== Task details ==
All the lines below need to be output exactly, apart from any images.
═══ Input records
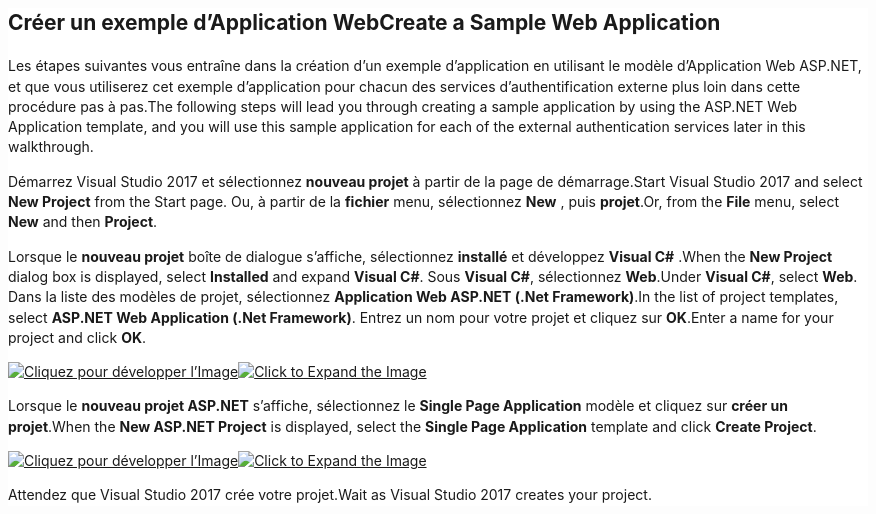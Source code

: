
<a id="SAMPLE"></a>
## <a name="create-a-sample-web-application"></a><span data-ttu-id="5a8cb-147">Créer un exemple d’Application Web</span><span class="sxs-lookup"><span data-stu-id="5a8cb-147">Create a Sample Web Application</span></span>

<span data-ttu-id="5a8cb-148">Les étapes suivantes vous entraîne dans la création d’un exemple d’application en utilisant le modèle d’Application Web ASP.NET, et que vous utiliserez cet exemple d’application pour chacun des services d’authentification externe plus loin dans cette procédure pas à pas.</span><span class="sxs-lookup"><span data-stu-id="5a8cb-148">The following steps will lead you through creating a sample application by using the ASP.NET Web Application template, and you will use this sample application for each of the external authentication services later in this walkthrough.</span></span>

<span data-ttu-id="5a8cb-149">Démarrez Visual Studio 2017 et sélectionnez **nouveau projet** à partir de la page de démarrage.</span><span class="sxs-lookup"><span data-stu-id="5a8cb-149">Start Visual Studio 2017 and select **New Project** from the Start page.</span></span> <span data-ttu-id="5a8cb-150">Ou, à partir de la **fichier** menu, sélectionnez **New** , puis **projet**.</span><span class="sxs-lookup"><span data-stu-id="5a8cb-150">Or, from the **File** menu, select **New** and then **Project**.</span></span>



<span data-ttu-id="5a8cb-151">Lorsque le **nouveau projet** boîte de dialogue s’affiche, sélectionnez **installé** et développez **Visual C#** .</span><span class="sxs-lookup"><span data-stu-id="5a8cb-151">When the **New Project** dialog box is displayed, select **Installed** and expand **Visual C#**.</span></span> <span data-ttu-id="5a8cb-152">Sous **Visual C#**, sélectionnez **Web**.</span><span class="sxs-lookup"><span data-stu-id="5a8cb-152">Under **Visual C#**, select **Web**.</span></span> <span data-ttu-id="5a8cb-153">Dans la liste des modèles de projet, sélectionnez **Application Web ASP.NET (.Net Framework)**.</span><span class="sxs-lookup"><span data-stu-id="5a8cb-153">In the list of project templates, select **ASP.NET Web Application (.Net Framework)**.</span></span> <span data-ttu-id="5a8cb-154">Entrez un nom pour votre projet et cliquez sur **OK**.</span><span class="sxs-lookup"><span data-stu-id="5a8cb-154">Enter a name for your project and click **OK**.</span></span>

<span data-ttu-id="5a8cb-155">[![](external-authentication-services/_static/image71.png "Cliquez pour développer l’Image")](external-authentication-services/_static/image71.png)</span><span class="sxs-lookup"><span data-stu-id="5a8cb-155">[![](external-authentication-services/_static/image71.png "Click to Expand the Image")](external-authentication-services/_static/image71.png)</span></span>

<span data-ttu-id="5a8cb-156">Lorsque le **nouveau projet ASP.NET** s’affiche, sélectionnez le **Single Page Application** modèle et cliquez sur **créer un projet**.</span><span class="sxs-lookup"><span data-stu-id="5a8cb-156">When the **New ASP.NET Project** is displayed, select the **Single Page Application** template and click **Create Project**.</span></span>

<span data-ttu-id="5a8cb-157">[![](external-authentication-services/_static/image72.png "Cliquez pour développer l’Image")](external-authentication-services/_static/image72.png)</span><span class="sxs-lookup"><span data-stu-id="5a8cb-157">[![](external-authentication-services/_static/image72.png "Click to Expand the Image")](external-authentication-services/_static/image72.png)</span></span>

<span data-ttu-id="5a8cb-158">Attendez que Visual Studio 2017 crée votre projet.</span><span class="sxs-lookup"><span data-stu-id="5a8cb-158">Wait as Visual Studio 2017 creates your project.</span></span>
══════
== Expected answer ==
Source code

:
<a id="SAMPLE"></a>
## <a name="create-a-sample-web-application"></a><span data-ttu-id="5a8cb-147">Créer un exemple d’Application Web</span><span class="sxs-lookup"><span data-stu-id="5a8cb-147">Create a Sample Web Application</span></span>

<span data-ttu-id="5a8cb-148">Les étapes suivantes vous entraîne dans la création d’un exemple d’application en utilisant le modèle d’Application Web ASP.NET, et que vous utiliserez cet exemple d’application pour chacun des services d’authentification externe plus loin dans cette procédure pas à pas.</span><span class="sxs-lookup"><span data-stu-id="5a8cb-148">The following steps will lead you through creating a sample application by using the ASP.NET Web Application template, and you will use this sample application for each of the external authentication services later in this walkthrough.</span></span>

<span data-ttu-id="5a8cb-149">Démarrez Visual Studio 2017 et sélectionnez **nouveau projet** à partir de la page de démarrage.</span><span class="sxs-lookup"><span data-stu-id="5a8cb-149">Start Visual Studio 2017 and select **New Project** from the Start page.</span></span> <span data-ttu-id="5a8cb-150">Ou, à partir de la **fichier** menu, sélectionnez **New** , puis **projet**.</span><span class="sxs-lookup"><span data-stu-id="5a8cb-150">Or, from the **File** menu, select **New** and then **Project**.</span></span>



<span data-ttu-id="5a8cb-151">Lorsque le **nouveau projet** boîte de dialogue s’affiche, sélectionnez **installé** et développez **Visual C#** .</span><span class="sxs-lookup"><span data-stu-id="5a8cb-151">When the **New Project** dialog box is displayed, select **Installed** and expand **Visual C#**.</span></span> <span data-ttu-id="5a8cb-152">Sous **Visual C#**, sélectionnez **Web**.</span><span class="sxs-lookup"><span data-stu-id="5a8cb-152">Under **Visual C#**, select **Web**.</span></span> <span data-ttu-id="5a8cb-153">Dans la liste des modèles de projet, sélectionnez **Application Web ASP.NET (.Net Framework)**.</span><span class="sxs-lookup"><span data-stu-id="5a8cb-153">In the list of project templates, select **ASP.NET Web Application (.Net Framework)**.</span></span> <span data-ttu-id="5a8cb-154">Entrez un nom pour votre projet et cliquez sur **OK**.</span><span class="sxs-lookup"><span data-stu-id="5a8cb-154">Enter a name for your project and click **OK**.</span></span>

<span data-ttu-id="5a8cb-155">[![](external-authentication-services/_static/image71.png "Cliquez pour développer l’Image")](external-authentication-services/_static/image71.png)</span><span class="sxs-lookup"><span data-stu-id="5a8cb-155">[![](external-authentication-services/_static/image71.png "Click to Expand the Image")](external-authentication-services/_static/image71.png)</span></span>

<span data-ttu-id="5a8cb-156">Lorsque le **nouveau projet ASP.NET** s’affiche, sélectionnez le **Single Page Application** modèle et cliquez sur **créer un projet**.</span><span class="sxs-lookup"><span data-stu-id="5a8cb-156">When the **New ASP.NET Project** is displayed, select the **Single Page Application** template and click **Create Project**.</span></span>

<span data-ttu-id="5a8cb-157">[![](external-authentication-services/_static/image72.png "Cliquez pour développer l’Image")](external-authentication-services/_static/image72.png)</span><span class="sxs-lookup"><span data-stu-id="5a8cb-157">[![](external-authentication-services/_static/image72.png "Click to Expand the Image")](external-authentication-services/_static/image72.png)</span></span>

<span data-ttu-id="5a8cb-158">Attendez que Visual Studio 2017 crée votre projet.</span><span class="sxs-lookup"><span data-stu-id="5a8cb-158">Wait as Visual Studio 2017 creates your project.</span></span>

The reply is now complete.